Interview with Jim Starkey from InterBase World
Sunday, February 09 2003 by Marina Novikova.
"Computers were my first obsession; relational database became my second", said Jim Starkey in his interview to InterBase World.
Marina Novikova: What is your education? Where did you like to work most?
Jim Starkey: I started messing around with computers in about 10th grade. A local college had a government grant to teach FORTRAN to high school kiddies. From my first clunk on a keypunch (look it up on Google), I was hooked. My first machine was an IBM 7040 which filled a very large room and had all of 32K memory. I designed my first computer language, a simulated machine language and assembler, the next year when I was 15. I haven't stopped since.
My degree, however, is in pure mathematics. My formal computer science background consists of a single special projects course.
My first "real" job was on a research project to build a database machine for the ARPAnet, the precursor of the Internet at a place called Computer Corporation of America (big name for a 7 person company). While there, I ran into Codd's early papers defining the relational database. Pure, simple, and elegant once stripped by the ludicrous academic language. Computers were my first obsession; relational database became my second.

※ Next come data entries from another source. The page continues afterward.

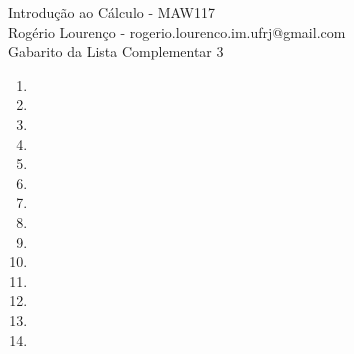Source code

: \documentclass{article}
\begin{document}
\begin{flushleft}
	Introdução ao Cálculo - MAW117\\
	Rogério Lourenço - rogerio.lourenco.im.ufrj@gmail.com\\
	Gabarito da Lista Complementar 3
\end{flushleft}

\begin{enumerate}
	\item
	\item
	\item
	\item
	\item
	\item
	\item
	\item
	\item
	\item
	\item
	\item
	\item
	\item
\end{enumerate}
\end{document}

My second real job was with DEC. DEC was a great place to work. Near total anarchy. I put out a very successful product called Datatrieve, which, due to a stupid political ploy by a manager, got cancelled. It didn't mean a thing. I got to write a monthly report saying "Problems: The project has been cancelled. If this isn't rectified, it could affect the schedule." It really didn't make any difference. The second version shipped on schedule, still cancelled. You've got to admire a company that succeeds despite the best efforts of its management.
But when Gordon Bell left DEC, it was time to go.
Marina Novikova: You are involved in a very interesting project Netfrastructure. Is it right, that Netfrasturcture is an SMP-optimized SQL-server with SuperServer architecture and built-in Java support?
Jim Starkey: The essential idea behind Netfrastructure is separation of content, presentation, and logic. Content lives in a "content store", a JDBC compliant, multi-user, SQL-based, transaction-based "content store." We don't call it a database because I hate the database market. So it's a "content store". Got it? Content store. Presentation is handled by a really nifty page generation engine and logic by an integrated Java Virtual Machine. All components share a common role-based security scheme.
The database (er, content store) architecture is radically different from Interbase/Firebird, reflecting the radical changes in computing platforms. I designed and implemented the first version of Interbase on an Apollo DN320, which was fast, cost a bundle, and maxed out at 2 megabytes. Now, the cheapest machine at the local mall is 128 MB and a couple of hundred bucks more takes it up to a gigabyte. If you're smart, you don't use a gigabyte of real memory the same way you use 2 MB. The engine is a single process, multi-threaded, and interlocked for SMP.
Another interest aspect of Netfrastructure is that application topology is inverted. The application runs inside the database engine, something like stored procedures on steroids. So a JDBC method invocation is a half dozen machine instructions rather than a thread switch, a context switch, a trip down the protocol stack, a trip up the protocol stack, a call from a server layer to the database engine, validating and probably translating arguments at each step, and then back. So we're talking the difference between a couple of dozen nanoseconds and probably 10 milliseconds. That's a lot of powers of 10. And that's before any data is moved. And, of course, to make this work in a security intensive environment, the application language has to play nicely in a sand box, hence Java. And yes, I did write my own Java Virtual Machine.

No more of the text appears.